"""

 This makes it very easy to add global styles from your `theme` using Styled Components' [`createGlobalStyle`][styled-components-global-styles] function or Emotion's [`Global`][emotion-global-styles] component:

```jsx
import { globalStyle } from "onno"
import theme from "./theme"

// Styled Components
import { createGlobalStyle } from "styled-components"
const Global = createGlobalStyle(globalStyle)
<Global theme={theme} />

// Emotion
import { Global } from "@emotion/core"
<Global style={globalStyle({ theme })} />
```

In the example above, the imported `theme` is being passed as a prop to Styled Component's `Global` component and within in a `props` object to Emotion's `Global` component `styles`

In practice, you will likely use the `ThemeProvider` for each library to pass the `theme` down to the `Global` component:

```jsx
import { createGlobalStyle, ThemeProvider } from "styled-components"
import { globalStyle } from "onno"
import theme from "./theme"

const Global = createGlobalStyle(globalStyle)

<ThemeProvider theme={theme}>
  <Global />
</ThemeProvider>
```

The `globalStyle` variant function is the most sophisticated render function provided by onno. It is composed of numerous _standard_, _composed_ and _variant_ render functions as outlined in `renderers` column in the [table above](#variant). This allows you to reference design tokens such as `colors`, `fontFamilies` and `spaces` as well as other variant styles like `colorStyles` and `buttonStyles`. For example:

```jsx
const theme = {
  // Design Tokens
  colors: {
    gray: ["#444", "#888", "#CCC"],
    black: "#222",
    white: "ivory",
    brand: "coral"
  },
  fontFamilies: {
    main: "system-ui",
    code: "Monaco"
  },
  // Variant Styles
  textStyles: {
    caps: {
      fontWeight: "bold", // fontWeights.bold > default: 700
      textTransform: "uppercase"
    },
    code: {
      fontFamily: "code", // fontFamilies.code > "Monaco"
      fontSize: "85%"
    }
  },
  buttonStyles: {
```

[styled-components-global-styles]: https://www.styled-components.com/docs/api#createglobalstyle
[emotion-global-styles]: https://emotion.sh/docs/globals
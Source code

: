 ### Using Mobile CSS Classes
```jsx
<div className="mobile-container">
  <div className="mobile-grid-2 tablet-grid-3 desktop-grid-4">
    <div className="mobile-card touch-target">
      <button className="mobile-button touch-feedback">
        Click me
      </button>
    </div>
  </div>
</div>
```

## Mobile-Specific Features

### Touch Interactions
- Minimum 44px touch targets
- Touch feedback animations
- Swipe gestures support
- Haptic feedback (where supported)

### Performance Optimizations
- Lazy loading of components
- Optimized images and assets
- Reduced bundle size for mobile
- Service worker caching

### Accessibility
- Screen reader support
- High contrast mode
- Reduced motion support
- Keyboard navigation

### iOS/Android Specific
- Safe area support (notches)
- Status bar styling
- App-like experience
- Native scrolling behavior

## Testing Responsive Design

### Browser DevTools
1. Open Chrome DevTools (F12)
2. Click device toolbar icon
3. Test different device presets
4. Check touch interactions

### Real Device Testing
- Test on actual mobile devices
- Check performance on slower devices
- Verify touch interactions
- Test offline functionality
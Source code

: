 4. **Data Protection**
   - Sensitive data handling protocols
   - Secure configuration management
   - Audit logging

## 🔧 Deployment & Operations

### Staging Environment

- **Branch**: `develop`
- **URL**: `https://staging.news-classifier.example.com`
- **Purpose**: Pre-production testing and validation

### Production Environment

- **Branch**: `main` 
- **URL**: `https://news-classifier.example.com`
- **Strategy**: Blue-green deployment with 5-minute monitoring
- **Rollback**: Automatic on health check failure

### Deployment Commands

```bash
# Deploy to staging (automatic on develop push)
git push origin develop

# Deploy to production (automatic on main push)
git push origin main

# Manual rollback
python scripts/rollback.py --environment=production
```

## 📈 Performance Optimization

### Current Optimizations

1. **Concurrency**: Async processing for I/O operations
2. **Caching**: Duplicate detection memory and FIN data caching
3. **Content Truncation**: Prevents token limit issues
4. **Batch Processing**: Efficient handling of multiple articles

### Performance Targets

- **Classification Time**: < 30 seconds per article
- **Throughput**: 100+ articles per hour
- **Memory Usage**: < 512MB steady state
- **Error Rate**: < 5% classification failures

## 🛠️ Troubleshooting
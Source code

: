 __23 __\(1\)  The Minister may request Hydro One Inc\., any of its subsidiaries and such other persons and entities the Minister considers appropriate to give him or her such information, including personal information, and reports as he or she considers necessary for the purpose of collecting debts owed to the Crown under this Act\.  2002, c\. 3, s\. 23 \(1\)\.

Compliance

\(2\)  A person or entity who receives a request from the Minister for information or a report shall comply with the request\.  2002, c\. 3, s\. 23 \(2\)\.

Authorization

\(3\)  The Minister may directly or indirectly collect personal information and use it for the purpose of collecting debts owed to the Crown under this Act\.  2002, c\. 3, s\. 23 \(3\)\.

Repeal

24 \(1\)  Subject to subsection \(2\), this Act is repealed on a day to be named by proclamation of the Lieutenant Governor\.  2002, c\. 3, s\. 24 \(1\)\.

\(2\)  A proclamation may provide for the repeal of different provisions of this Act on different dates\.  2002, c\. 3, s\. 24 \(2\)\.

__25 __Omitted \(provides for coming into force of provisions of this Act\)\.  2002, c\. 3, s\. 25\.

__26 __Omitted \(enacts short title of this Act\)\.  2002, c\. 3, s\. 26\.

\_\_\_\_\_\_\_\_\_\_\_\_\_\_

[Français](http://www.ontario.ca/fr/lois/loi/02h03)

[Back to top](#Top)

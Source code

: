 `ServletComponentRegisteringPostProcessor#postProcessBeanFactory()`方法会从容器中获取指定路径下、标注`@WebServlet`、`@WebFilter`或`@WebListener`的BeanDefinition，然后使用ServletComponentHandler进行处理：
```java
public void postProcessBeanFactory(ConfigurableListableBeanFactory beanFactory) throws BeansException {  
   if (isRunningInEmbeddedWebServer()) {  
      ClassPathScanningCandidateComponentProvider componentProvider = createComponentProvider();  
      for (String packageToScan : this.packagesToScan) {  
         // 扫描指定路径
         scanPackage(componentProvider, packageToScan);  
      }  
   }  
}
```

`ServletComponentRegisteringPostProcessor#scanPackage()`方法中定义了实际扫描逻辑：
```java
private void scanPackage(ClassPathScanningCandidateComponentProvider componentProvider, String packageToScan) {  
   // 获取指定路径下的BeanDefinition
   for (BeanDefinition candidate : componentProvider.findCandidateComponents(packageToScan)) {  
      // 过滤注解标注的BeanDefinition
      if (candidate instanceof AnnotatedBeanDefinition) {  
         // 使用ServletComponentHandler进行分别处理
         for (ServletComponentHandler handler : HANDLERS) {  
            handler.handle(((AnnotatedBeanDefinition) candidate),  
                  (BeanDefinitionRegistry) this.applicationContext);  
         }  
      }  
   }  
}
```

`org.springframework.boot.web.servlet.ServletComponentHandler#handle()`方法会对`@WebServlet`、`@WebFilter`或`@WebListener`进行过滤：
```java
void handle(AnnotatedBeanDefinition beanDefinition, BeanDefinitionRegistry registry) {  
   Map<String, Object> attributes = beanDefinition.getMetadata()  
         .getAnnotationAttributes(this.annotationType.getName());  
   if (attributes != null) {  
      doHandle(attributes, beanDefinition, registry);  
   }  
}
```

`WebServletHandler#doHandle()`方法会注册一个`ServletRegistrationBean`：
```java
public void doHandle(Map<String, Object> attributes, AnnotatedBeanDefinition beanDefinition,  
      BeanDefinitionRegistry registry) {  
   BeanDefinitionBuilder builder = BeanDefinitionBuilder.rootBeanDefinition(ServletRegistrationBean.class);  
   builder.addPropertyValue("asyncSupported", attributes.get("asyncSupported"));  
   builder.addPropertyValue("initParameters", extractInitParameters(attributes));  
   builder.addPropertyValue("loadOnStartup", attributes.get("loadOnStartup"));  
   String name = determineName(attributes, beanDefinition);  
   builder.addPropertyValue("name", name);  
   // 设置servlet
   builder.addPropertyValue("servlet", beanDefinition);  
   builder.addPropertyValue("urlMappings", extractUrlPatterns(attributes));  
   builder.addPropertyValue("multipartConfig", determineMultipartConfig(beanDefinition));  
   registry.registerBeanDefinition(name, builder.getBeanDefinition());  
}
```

"""

From the data above, copy out every line with the string "origin" in it.

git push origin develop
git push origin main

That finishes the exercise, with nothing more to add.